## AVAILABLE DATA

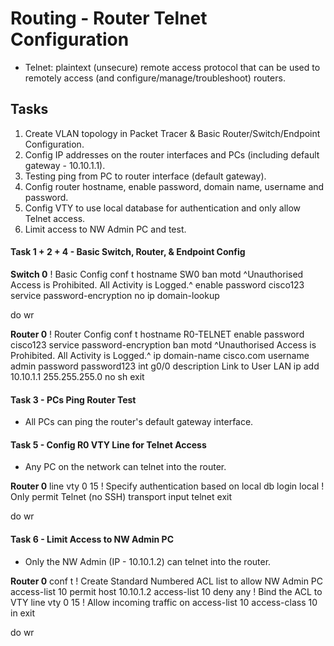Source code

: # Routing - Router Telnet Configuration

+ Telnet: plaintext (unsecure) remote access protocol that can be used to remotely access (and configure/manage/troubleshoot) routers.


## Tasks
1. Create VLAN topology in Packet Tracer & Basic Router/Switch/Endpoint Configuration.
2. Config IP addresses on the router interfaces and PCs (including default gateway - 10.10.1.1).
3. Testing ping from PC to router interface (default gateway).
4. Config router hostname, enable password, domain name, username and password.
5. Config VTY to use local database for authentication and only allow Telnet access.
6. Limit access to NW Admin PC and test.



#### Task 1 + 2 + 4 - Basic Switch, Router, & Endpoint Config
**Switch 0**
! Basic Config
conf t
hostname SW0
ban motd ^Unauthorised Access is Prohibited. All Activity is Logged.^
enable password cisco123
service password-encryption
no ip domain-lookup

do wr

**Router 0**
! Router Config
conf t
hostname R0-TELNET
enable password cisco123
service password-encryption
ban motd ^Unauthorised Access is Prohibited. All Activity is Logged.^
ip domain-name cisco.com
username admin password password123
int g0/0
description Link to User LAN
ip add 10.10.1.1 255.255.255.0
no sh
exit

#### Task 3 - PCs Ping Router Test
+ All PCs can ping the router's default gateway interface.



#### Task 5 - Config R0 VTY Line for Telnet Access
+ Any PC on the network can telnet into the router.

**Router 0**
line vty 0 15
! Specify authentication based on local db
login local
! Only permit Telnet (no SSH)
transport input telnet
exit

do wr


#### Task 6 - Limit Access to NW Admin PC
+ Only the NW Admin (IP - 10.10.1.2) can telnet into the router.

**Router 0**
conf t
! Create Standard Numbered ACL list to allow NW Admin PC
access-list 10 permit host 10.10.1.2
access-list 10 deny any
! Bind the ACL to VTY 
line vty 0 15
! Allow incoming traffic on access-list 10
access-class 10 in
exit

do wr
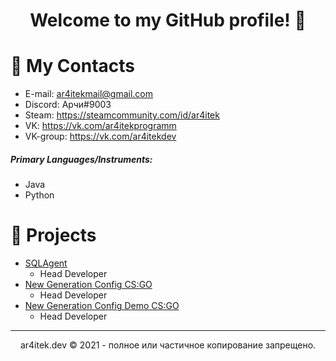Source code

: <h1 align="center"> Welcome to my GitHub profile! 👋 </h1>

# 📖 My Contacts
- E-mail: ar4itekmail@gmail.com
- Discord: Арчи#9003
- Steam: https://steamcommunity.com/id/ar4itek
- VK: https://vk.com/ar4itekprogramm
- VK-group: https://vk.com/ar4itekdev

##### Primary Languages/Instruments:
- Java
- Python

# 💼 Projects
- [SQLAgent](https://github.com/ar4itekYT/sqlagent)
  - Head Developer
- [New Generation Config CS:GO](https://github.com/ar4itekYT/new-generation-config-cs-go)
  - Head Developer 
- [New Generation Config Demo CS:GO](https://github.com/ar4itekYT/demo-new-generation-config-cs-go)
  - Head Developer 

-----------------------------------------------------
<p align="center">
ar4itek.dev © 2021 - полное или частичное копирование запрещено.
</p>
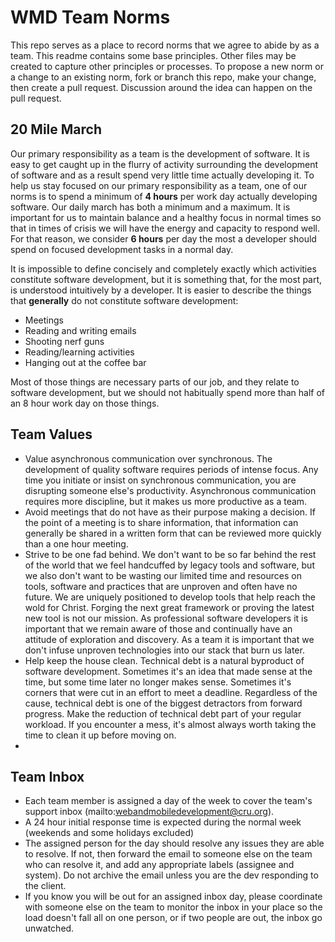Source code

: WMD Team Norms
==============

This repo serves as a place to record norms that we agree to abide by as a team. This readme contains some base principles. Other files may be created to capture other principles or processes. To propose a new norm or a change to an existing norm, fork or branch this repo, make your change, then create a pull request. Discussion around the idea can happen on the pull request.

20 Mile March
-------------

Our primary responsibility as a team is the development of software. It is easy to get caught up in the flurry of activity surrounding the development of software and as a result spend very little time actually developing it. To help us stay focused on our primary responsibility as a team, one of our norms is to spend a minimum of **4 hours** per work day actually developing software. Our daily march has both a minimum and a maximum. It is important for us to maintain balance and a healthy focus in normal times so that in times of crisis we will have the energy and capacity to respond well. For that reason, we consider **6 hours** per day the most a developer should spend on focused development tasks in a normal day. 

It is impossible to define concisely and completely exactly which activities constitute software development, but it is something that, for the most part, is understood intuitively by a developer. It is easier to describe the things that **generally** do not constitute software development:

* Meetings
* Reading and writing emails
* Shooting nerf guns
* Reading/learning activities
* Hanging out at the coffee bar

Most of those things are necessary parts of our job, and they relate to software development, but we should not habitually spend more than half of an 8 hour work day on those things.

Team Values
-----------
* Value asynchronous communication over synchronous. The development of quality software requires periods of intense focus. Any time you initiate or insist on synchronous communication, you are disrupting someone else's productivity. Asynchronous communication requires more discipline, but it makes us more productive as a team.
* Avoid meetings that do not have as their purpose making a decision. If the point of a meeting is to share information, that information can generally be shared in a written form that can be reviewed more quickly than a one hour meeting.
* Strive to be one fad behind. We don't want to be so far behind the rest of the world that we feel handcuffed by legacy tools and software, but we also don't want to be wasting our limited time and resources on tools, software and practices that are unproven and often have no future. We are uniquely positioned to develop tools that help reach the wold for Christ. Forging the next great framework or proving the latest new tool is not our mission. As professional software developers it is important that we remain aware of those and continually have an attitude of exploration and discovery. As a team it is important that we don't infuse unproven technologies into our stack that burn us later.
* Help keep the house clean. Technical debt is a natural byproduct of software development. Sometimes it's an idea that made sense at the time, but some time later no longer makes sense. Sometimes it's corners that were cut in an effort to meet a deadline. Regardless of the cause, technical debt is one of the biggest detractors from forward progress. Make the reduction of technical debt part of your regular workload. If you encounter a mess, it's almost always worth taking the time to clean it up before moving on.
* 

Team Inbox
-----------
* Each team member is assigned a day of the week to cover the team's support inbox (mailto:webandmobiledevelopment@cru.org).
* A 24 hour initial response time is expected during the normal week (weekends and some holidays excluded)
* The assigned person for the day should resolve any issues they are able to resolve.  If not, then forward the email to someone else on the team who can resolve it, and add any appropriate labels (assignee and system).  Do not archive the email unless you are the dev responding to the client.
* If you know you will be out for an assigned inbox day, please coordinate with someone else on the team to monitor the inbox in your place so the load doesn't fall all on one person, or if two people are out, the inbox go unwatched.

## PROBLEM DETAILS
Across the records above, return every line that contains the word "more".

## RESPONSE AREA
Most of those things are necessary parts of our job, and they relate to software development, but we should not habitually spend more than half of an 8 hour work day on those things.
* Value asynchronous communication over synchronous. The development of quality software requires periods of intense focus. Any time you initiate or insist on synchronous communication, you are disrupting someone else's productivity. Asynchronous communication requires more discipline, but it makes us more productive as a team.
* Avoid meetings that do not have as their purpose making a decision. If the point of a meeting is to share information, that information can generally be shared in a written form that can be reviewed more quickly than a one hour meeting.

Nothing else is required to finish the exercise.